Demokrasiyi ve özgürlüğü ağzından düşürmeyen bdp vekilleri öldürülen Hikmet Fidan'ın neden arkasında durmamıştır? Neden onun peşine düşmemiştir ya da aralarına almamıştır? Bu cinayete neden karşı çıkamamıştır? Neden Kemal Burkay gibi isimlerle ortak çalışmalarda bulunmamış yahut bulunamamıştır?

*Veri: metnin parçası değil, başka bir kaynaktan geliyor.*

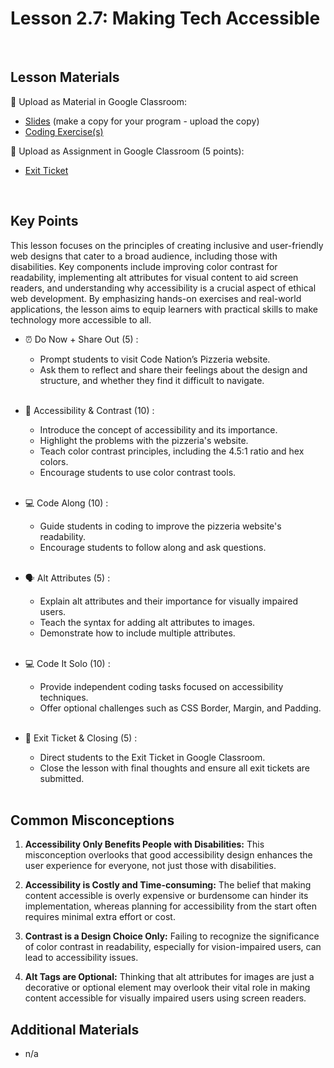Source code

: # Lesson 2.7: Making Tech Accessible

<br>

## Lesson Materials

📖 Upload as Material in Google Classroom:
- [Slides](https://docs.google.com/presentation/d/1ahtQGcfN6IbTsXFvfOr18d6b5SDnY7AzsjPY8H1Av3o/edit?usp=sharing) (make a copy for your program - upload the copy)
- [Coding Exercise(s)](https://github.com/itscodenation/int-u2l7-23-24-student-exercises)

📝 Upload as Assignment in Google Classroom (5 points):
- [Exit Ticket](https://forms.gle/8tMGyg4GdDrTWdvy8)

<br>

## Key Points
This lesson focuses on the principles of creating inclusive and user-friendly web designs that cater to a broad audience, including those with disabilities. Key components include improving color contrast for readability, implementing alt attributes for visual content to aid screen readers, and understanding why accessibility is a crucial aspect of ethical web development. By emphasizing hands-on exercises and real-world applications, the lesson aims to equip learners with practical skills to make technology more accessible to all.


- ⏰ Do Now + Share Out (5) : 
    -  Prompt students to visit Code Nation’s Pizzeria website.
    -  Ask them to reflect and share their feelings about the design and structure, and whether they find it difficult to navigate.<br><br>

- 🌈 Accessibility & Contrast (10) : 
    - Introduce the concept of accessibility and its importance.
    - Highlight the problems with the pizzeria's website.
    - Teach color contrast principles, including the 4.5:1 ratio and hex colors.
    - Encourage students to use color contrast tools.<br><br>

- 💻 Code Along (10) :
    - Guide students in coding to improve the pizzeria website's readability.
    - Encourage students to follow along and ask questions.<br><br>

- 🗣️ Alt Attributes (5) : 
    - Explain alt attributes and their importance for visually impaired users.
    - Teach the syntax for adding alt attributes to images.
    - Demonstrate how to include multiple attributes. <br><br>

- 💻 Code It Solo (10) : 
    - Provide independent coding tasks focused on accessibility techniques.
    - Offer optional challenges such as CSS Border, Margin, and Padding. <br><br>

- 👋 Exit Ticket & Closing (5) : 
    - Direct students to the Exit Ticket in Google Classroom.
    - Close the lesson with final thoughts and ensure all exit tickets are submitted. <br><br>


## Common Misconceptions
1. **Accessibility Only Benefits People with Disabilities:** This misconception overlooks that good accessibility design enhances the user experience for everyone, not just those with disabilities.

2. **Accessibility is Costly and Time-consuming:** The belief that making content accessible is overly expensive or burdensome can hinder its implementation, whereas planning for accessibility from the start often requires minimal extra effort or cost.

3. **Contrast is a Design Choice Only:** Failing to recognize the significance of color contrast in readability, especially for vision-impaired users, can lead to accessibility issues.

4. **Alt Tags are Optional:** Thinking that alt attributes for images are just a decorative or optional element may overlook their vital role in making content accessible for visually impaired users using screen readers.


## Additional Materials
- n/a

Tutarsızlıklarının yanı sıra siyasetsizlik noktasına da değinmekte fayda mevcuttur. Her fırsatta birbirinden farklı özerklik yapıları ve dünyadan terör örnekleri dışında tek bir yeni düşünce ortaya koyamamış, kendilerince meşru olmayan Kürt halkını meşrulaştırabilecek hiç bir pozitif katkıda bulunmamışlardır. Bir yanda anaları gösterip silahlar sussun demiş diğer yandan Öcalan dinlensin demiştir. Bdp tarafından verilen en meşhur örnek ise; dünyada hiç bir terör örgütü silahla bitmemiştir. Madem solcu bir parti addediyorsunuz kendinizi madem eşitlikçi, gerçekçi ve objektif bakış açısını benimsiyorsunuz peki o zaman neden bu örneğinizin diğer boyutunu gözler önüne sermekten çekiniyorsunuz; dünyada hiç bir terör örgütü silahla zafer kazanamamıştır.

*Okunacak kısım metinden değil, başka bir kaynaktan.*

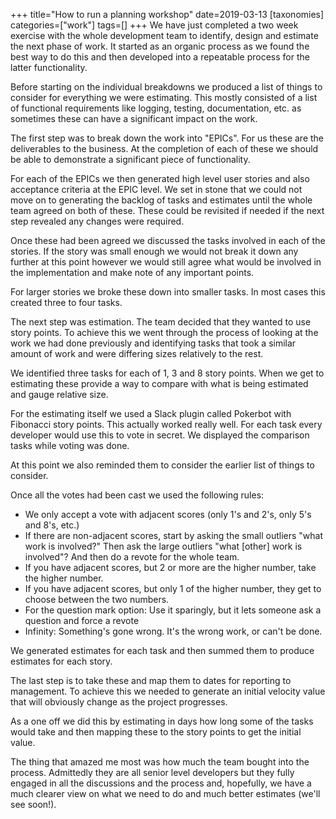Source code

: +++
title="How to run a planning workshop"
date=2019-03-13
[taxonomies]
categories=["work"]
tags=[]
+++
We have just completed a two week exercise with the whole development team to identify, design and estimate the next phase of work. It started as an organic process as we found the best way to do this and then developed into a repeatable process for the latter functionality.
<!-- more -->

Before starting on the individual breakdowns we produced a list of things to consider for everything we were estimating. This mostly consisted of a list of functional requirements like logging, testing, documentation, etc. as sometimes these can have a significant impact on the work.

The first step was to break down the work into "EPICs". For us these are the deliverables to the business. At the completion of each of these we should be able to demonstrate a significant piece of functionality.

For each of the EPICs we then generated high level user stories and also acceptance criteria at the EPIC level. We set in stone that we could not move on to generating the backlog of tasks and estimates until the whole team agreed on both of these. These could be revisited if needed if the next step revealed any changes were required.

Once these had been agreed we discussed the tasks involved in each of the stories. If the story was small enough we would not break it down any further at this point however we would still agree what would be involved in the implementation and make note of any important points.

For larger stories we broke these down into smaller tasks. In most cases this created three to four tasks.

The next step was estimation. The team decided that they wanted to use story points. To achieve this we went through the process of looking at the work we had done previously and identifying tasks that took a similar amount of work and were differing sizes relatively to the rest. 

We identified three tasks for each of 1, 3 and 8 story points. When we get to estimating these provide a way to compare with what is being estimated and gauge relative size.

For the estimating itself we used a Slack plugin called Pokerbot with Fibonacci story points. This actually worked really well. For each task every developer would use this to vote in secret. We displayed the comparison tasks while voting was done.

At this point we also reminded them to consider the earlier list of things to consider.

Once all the votes had been cast we used the following rules:

- We only accept a vote with adjacent scores (only 1's and 2's, only 5's and 8's, etc.)
- If there are non-adjacent scores, start by asking the small outliers "what work is involved?" Then ask the large outliers "what [other] work is involved"? And then do a revote for the whole team.
- If you have adjacent scores, but 2 or more are the higher number, take the higher number.
- If you have adjacent scores, but only 1 of the higher number, they get to choose between the two numbers.
- For the question mark option: Use it sparingly, but it lets someone ask a question and force a revote
- Infinity: Something's gone wrong. It's the wrong work, or can't be done.

We generated estimates for each task and then summed them to produce estimates for each story.

The last step is to take these and map them to dates for reporting to management. To achieve this we needed to generate an initial velocity value that will obviously change as the project progresses. 

As a one off we did this by estimating in days how long some of the tasks would take and then mapping these to the story points to get the initial value.

The thing that amazed me most was how much the team bought into the process. Admittedly they are all senior level developers but they fully engaged in all the discussions and the process and, hopefully, we have a much clearer view on what we need to do and much better estimates (we'll see soon!).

Yaratıcılık ve aktivizm noktasında da oldukça yetersiz gözükmektedir bdp. Son kullanma tarihi geçmiş; oturma eylemleri, sivil itaatsizlik, parti toplantısında özerklik ilan etmek gibi partiyi komik duruma düşüren ve ciddiye alınmaktan uzak noktaya düşüren unsurlarda kullanılmıştır.

Kürt kültürünün korunmasından bahsederken, bunun için hangi destekte hangi yaratıcı eylemde hangi yenilikçi bakış açısında bulunulmuştur? Kürt eserlerinin türkçeye çevrilmesinde darbe öncesi Kürt hareketlerinin anlatılmasında ne gibi katkı ve desteklerde bulunulmuştur?

Kürt hareketini, darbe sonrası imiş gibi göstermek bir anlamda pkk ile yapışık göstermek Kürt halkını yanıltmak değildir de nedir? Bu zamana kadar statükodan en çok cefayı çeken Kürt halkını oyalamak ve statüko oyuncağı yapmak değildir de nedir? Tek çatı altında giriyoruz seçime birleşiyoruz yalanını söylerken terör karşıtı Kürt düşünürlerini ya da yapılanmalarının yok edilmesini sümen altı etmek hangi vicdana sığar? Pkk yapılanması ses getirmeye başladığı esnada 11 adet Kürt siyasi hareketinin ortak bildiri yayınladığı, 'silah çözüm değildir.' fikrindeki metni halkından saklamak dile getirmemek barışın nesine katkıdır? En önemlisi yürekli olarak korkmadan ne terörün ne de devletin oyuncağı olmadan halkını düşünen yahut barışı düşünen yenilikçi siyaset yapan tek bir üye bulunmamaktadır bdp içerisinde.

Bir Türk olarak Kürt halkının temsilcisinin bdp olarak lanse edilmesinden derin bir üzüntü duymaktayım. Kültür korunsun, tek tipleştirme ve asimilasyon bitsin derken diğer tarafta karşıt sesin kanla susturulması kültürün dile getirildiği kadar önemsenmemesi. Bdp'yi çözümden çok paranın, silahın, bölge güçlerinin oyuncağı yapmaktadır. Devlet tarafından öldürülen Kürtlerin bir kezde umutlarını kendi içlerinden çıkanlar öldürmektedir.